[The number of ILC3 and their related cytokines IL-17 and IL-22 increase in lungs of mice with bronchopulmonary dysplasia].

Objective To investigate dynamic changes of type 3 innate lymphoid cells (ILC3) in lungs of mice with bronchopulmonary dysplasia (BPD). Methods Forty newborn C57BL/6 mice were randomized into air group and the hyperoxia group, 20 mice in each group. C57BL/6 newborn mice were delivered by caesarean section on the 19th day of pregnancy and exposed to 850 mL/L O2 for replication of the BPD model.
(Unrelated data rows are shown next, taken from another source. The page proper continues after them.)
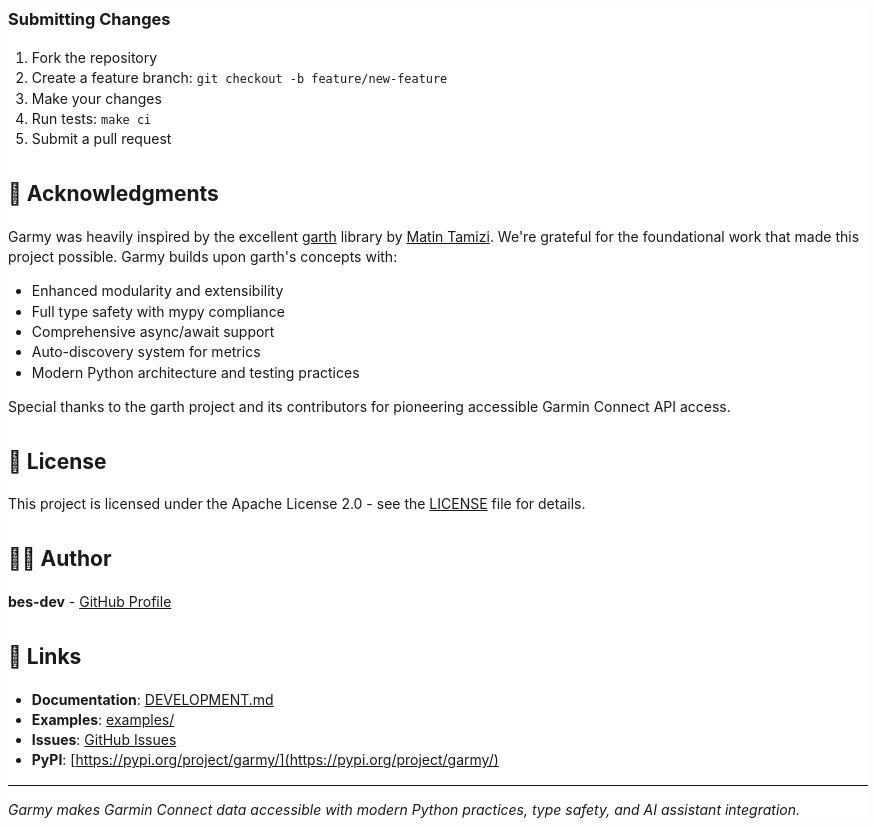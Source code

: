### Submitting Changes

1. Fork the repository
2. Create a feature branch: `git checkout -b feature/new-feature`
3. Make your changes
4. Run tests: `make ci`
5. Submit a pull request

## 🙏 Acknowledgments

Garmy was heavily inspired by the excellent [garth](https://github.com/matin/garth) library by [Matin Tamizi](https://github.com/matin). We're grateful for the foundational work that made this project possible. Garmy builds upon garth's concepts with:

- Enhanced modularity and extensibility
- Full type safety with mypy compliance
- Comprehensive async/await support
- Auto-discovery system for metrics
- Modern Python architecture and testing practices

Special thanks to the garth project and its contributors for pioneering accessible Garmin Connect API access.

## 📄 License

This project is licensed under the Apache License 2.0 - see the [LICENSE](LICENSE) file for details.

## 👨‍💻 Author

**bes-dev** - [GitHub Profile](https://github.com/bes-dev)

## 🔗 Links

- **Documentation**: [DEVELOPMENT.md](DEVELOPMENT.md)
- **Examples**: [examples/](examples/)
- **Issues**: [GitHub Issues](https://github.com/bes-dev/garmy/issues)
- **PyPI**: [https://pypi.org/project/garmy/](https://pypi.org/project/garmy/)

---

*Garmy makes Garmin Connect data accessible with modern Python practices, type safety, and AI assistant integration.*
Five mice in each group were sacrificed 1 day, 3, 7, 14 days after they were born for procurement of fresh lung tissues. HE staining was used to observe the pathological changes of lung tissues. ELISA was used to detect the protein content of downstream cytokines interleukin-17 (IL-17), IL-22 and granulocyte-macrophage colony stimulating factor (GM-CSF) in lung homogenate. Flow cytometry was used for measuring the proportion of ILC3 in lymphocytes as well as the proportions of IL-17+ ILC3 and IL-22+ ILC3 in the lung. Results The proportion of ILC3 in lung tissues reached the peak on the 7th day after birth. In contrast with the air group, the proportion of ILC3 in the hyperoxia group was significantly elevated at the same time points. The protein content of IL-17 and IL-22 in the hyperoxia group went up significantly in comparison with those in the air group at the same time points, while the GM-CSF content in the hyperoxia group showed no significant changes. The proportions of IL-17+ILC3 and IL-22+ILC3 in the hyperoxia group significantly increased as compared with those in the air group at the same time points. Conclusion The secretion of IL-17 and IL-22 derived from ILC3 is associated with BPD.